Cue the sharp, staccato violin music, the wail of ghostly sopranos, and M. Night Shyamalan.  Is it possible that the vaunted billion-dollar campaign of Barack Obama might stumble into second place to Mitt Romney on fundraising?  Chris Cillizza writes at the Washington Post that the scenario of an incumbent falling short in official fundraising to his challenger is not just possible, but looks less and less like a long shot:

What’s abundantly clear is that Obama won’t have the massive fundraising gap over Romney that he enjoyed in the 2008 contest against Sen. John McCain of Arizona.

In that race, Obama raised an astonishing $771 million while McCain brought in $239 million — a total that included roughly $85 million in public financing funds for the general election. (Obama opted out of public financing.) For you non-math majors out there, that means Obama collected (and spent) three times as much money as McCain, a huge gap that almost certainly put the Democrat over the top in places such as Indiana and North Carolina and cushioned his margins in other swing states such as Florida and Ohio.

There is a zero percent chance that Romney will follow McCain’s lead and take public financing. And even though he has spent most of this election cycle running in a competitive and splintered GOP primary, Romney raised almost $100 million through April. …

Add it all up — and throw in a pledge from the leading conservative super PAC to spend better than $200 million— and it becomes possible that Obama, the single greatest fundraiser in the history of American politics, might get outraised (and outspent) between now and Nov. 6.

What about the super-PACs?  After all, the Left has an abundance of big-ticket donors who could push Obama forward through third-party groups.  They could … but so far, they aren’t:

The pro-Barack Obama super PAC Priorities USA Action is still struggling to keep up with GOP super PACs preparing to unleash millions of dollars in independent advertisements.

Priorities USA Action raised $1.6 million in April, according to federal records released late Sunday. It’s the smallest haul the group has pulled in since the meager $59,000 the group raised in January.

The group raked in $3 million less than the pro-Mitt Romney super PAC Restore Our Future raised in April, even as the GOP group reported its worst fundraising month so far this year.

The bulk of Priorities USA Action’s cash in April came from labor groups. The National Air Traffic Controllers Association PAC contributed $1 million; another $250,000 came from the United Association of Journeymen and Apprentices of the Pipe Fitting Industry. Both union checks came on April 30, the last day of the filing period.

Including the two labor groups, the super PAC received only nine donations of $10,000 or more in April. Top donors included Joseph Kiani, chairman and CEO of Masimo Corp.; Ariel Capital CEO John Rogers; and television executive Michael King.
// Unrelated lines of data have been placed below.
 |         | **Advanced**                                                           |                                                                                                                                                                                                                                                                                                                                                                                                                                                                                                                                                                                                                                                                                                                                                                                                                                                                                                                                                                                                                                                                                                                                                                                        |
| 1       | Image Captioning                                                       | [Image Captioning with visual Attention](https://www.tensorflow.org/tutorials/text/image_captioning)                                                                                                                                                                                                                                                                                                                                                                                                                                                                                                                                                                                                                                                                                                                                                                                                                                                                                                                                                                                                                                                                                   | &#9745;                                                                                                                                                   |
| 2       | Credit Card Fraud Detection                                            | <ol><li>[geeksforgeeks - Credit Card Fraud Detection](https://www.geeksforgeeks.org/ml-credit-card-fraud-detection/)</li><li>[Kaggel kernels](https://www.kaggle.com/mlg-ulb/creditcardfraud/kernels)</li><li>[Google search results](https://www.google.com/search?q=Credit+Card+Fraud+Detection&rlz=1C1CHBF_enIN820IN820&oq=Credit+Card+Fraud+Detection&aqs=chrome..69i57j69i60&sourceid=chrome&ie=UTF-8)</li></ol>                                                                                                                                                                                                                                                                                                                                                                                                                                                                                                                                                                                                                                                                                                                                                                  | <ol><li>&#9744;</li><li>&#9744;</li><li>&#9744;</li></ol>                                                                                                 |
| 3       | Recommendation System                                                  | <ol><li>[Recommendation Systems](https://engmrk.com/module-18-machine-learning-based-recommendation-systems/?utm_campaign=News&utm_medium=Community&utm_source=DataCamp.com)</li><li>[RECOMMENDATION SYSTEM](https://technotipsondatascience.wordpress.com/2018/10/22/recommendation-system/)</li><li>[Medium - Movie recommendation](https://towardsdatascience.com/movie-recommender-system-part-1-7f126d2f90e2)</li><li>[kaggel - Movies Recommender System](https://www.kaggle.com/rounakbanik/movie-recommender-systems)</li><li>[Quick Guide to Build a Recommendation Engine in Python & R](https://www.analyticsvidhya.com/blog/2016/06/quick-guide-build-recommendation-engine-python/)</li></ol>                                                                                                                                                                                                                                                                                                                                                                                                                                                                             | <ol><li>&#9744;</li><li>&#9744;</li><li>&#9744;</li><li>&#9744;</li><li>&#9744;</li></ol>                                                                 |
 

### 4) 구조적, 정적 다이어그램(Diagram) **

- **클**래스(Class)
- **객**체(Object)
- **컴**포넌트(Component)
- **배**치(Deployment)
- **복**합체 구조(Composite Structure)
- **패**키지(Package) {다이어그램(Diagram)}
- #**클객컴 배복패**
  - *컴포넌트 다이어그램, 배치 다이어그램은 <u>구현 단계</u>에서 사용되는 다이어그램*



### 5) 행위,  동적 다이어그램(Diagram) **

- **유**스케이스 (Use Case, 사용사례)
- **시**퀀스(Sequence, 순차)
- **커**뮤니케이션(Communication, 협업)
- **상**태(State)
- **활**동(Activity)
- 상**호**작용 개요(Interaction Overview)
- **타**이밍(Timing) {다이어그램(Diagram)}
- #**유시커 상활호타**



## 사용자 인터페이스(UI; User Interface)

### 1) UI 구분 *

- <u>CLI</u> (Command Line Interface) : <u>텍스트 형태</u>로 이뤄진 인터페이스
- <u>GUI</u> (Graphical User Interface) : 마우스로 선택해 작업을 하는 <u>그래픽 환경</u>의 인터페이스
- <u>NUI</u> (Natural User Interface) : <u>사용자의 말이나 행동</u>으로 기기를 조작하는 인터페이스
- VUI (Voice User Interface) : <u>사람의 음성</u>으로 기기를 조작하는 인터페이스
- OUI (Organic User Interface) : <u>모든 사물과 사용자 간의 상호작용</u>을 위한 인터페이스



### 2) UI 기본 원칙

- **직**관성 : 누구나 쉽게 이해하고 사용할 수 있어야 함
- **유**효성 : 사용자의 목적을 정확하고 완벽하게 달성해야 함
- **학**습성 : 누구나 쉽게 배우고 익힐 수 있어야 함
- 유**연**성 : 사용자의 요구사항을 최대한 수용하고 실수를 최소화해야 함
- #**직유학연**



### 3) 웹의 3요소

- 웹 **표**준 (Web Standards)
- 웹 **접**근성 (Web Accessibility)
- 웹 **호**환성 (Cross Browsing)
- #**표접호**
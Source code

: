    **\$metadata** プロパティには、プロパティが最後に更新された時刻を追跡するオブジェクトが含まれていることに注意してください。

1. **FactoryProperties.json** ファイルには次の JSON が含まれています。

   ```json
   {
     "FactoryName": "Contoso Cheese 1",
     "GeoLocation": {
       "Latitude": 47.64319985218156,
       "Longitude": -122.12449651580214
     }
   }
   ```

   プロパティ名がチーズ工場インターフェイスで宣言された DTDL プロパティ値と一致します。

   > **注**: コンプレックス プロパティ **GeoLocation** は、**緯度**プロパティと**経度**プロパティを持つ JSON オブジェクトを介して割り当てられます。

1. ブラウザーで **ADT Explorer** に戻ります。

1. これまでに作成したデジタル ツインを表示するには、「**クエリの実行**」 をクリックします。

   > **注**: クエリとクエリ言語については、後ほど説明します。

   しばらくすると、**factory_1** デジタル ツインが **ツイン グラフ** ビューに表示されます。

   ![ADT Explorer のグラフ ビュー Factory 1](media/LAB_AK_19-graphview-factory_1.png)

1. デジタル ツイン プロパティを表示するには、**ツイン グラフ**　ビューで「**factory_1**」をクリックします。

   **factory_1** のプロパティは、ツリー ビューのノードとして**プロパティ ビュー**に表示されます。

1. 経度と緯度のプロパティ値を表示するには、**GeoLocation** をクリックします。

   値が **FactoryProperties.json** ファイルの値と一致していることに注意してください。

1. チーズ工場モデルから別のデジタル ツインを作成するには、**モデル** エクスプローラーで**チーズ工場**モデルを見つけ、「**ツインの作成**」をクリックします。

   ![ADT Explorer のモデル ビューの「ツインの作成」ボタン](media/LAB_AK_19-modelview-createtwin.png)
Unions will fill the gap through their own efforts, but that ability may be limited in 2012.  Big Labor has poured millions into Wisconsin’s recall and Supreme Court elections over the last year, and so far have come up empty.  They have two more weeks to go before Scott Walker defends his office in the gubernatorial recall, but the race looks as though it will slip through the unions’ fingers.  Unions are also fighting in Indiana and Arizona over right-to-work and other union-limiting legislation passed this year.  They will put millions into Obama’s effort, but they may not have the resources to be game-changers in this cycle.

BuzzFeed reports that big-money donors have begun to disappear from the Obama campaign, and that had a big impact in April’s numbers:

Obama’s campaign took in $25.7 million, after raising $43.6 million in conjunction with the Democratic National Committee. That represented a drop from the $35 million in receipts the campaign saw in March on $53 million raised by the joint fundraising effort.

Most of Obama’s drop is attributable to a decline in contributions of more than $500, which fell by more than $9 million. Many of Obama’s top donors have already hit the legal $2500 maximum to the campaign, which — along with an apparent failure to recruit a new cadre of wealthy supporters — may account for the decline.

In other words, the Obama fundraising effort has already hit its high-water mark.  They will continue to get smaller donors, but the larger donors have either maxed out or have abandoned the incumbent.    In contrast, the Romney campaign has just gotten started.  A few more months like April, and Barack Obama might suddenly rediscover his love of public financing for elections.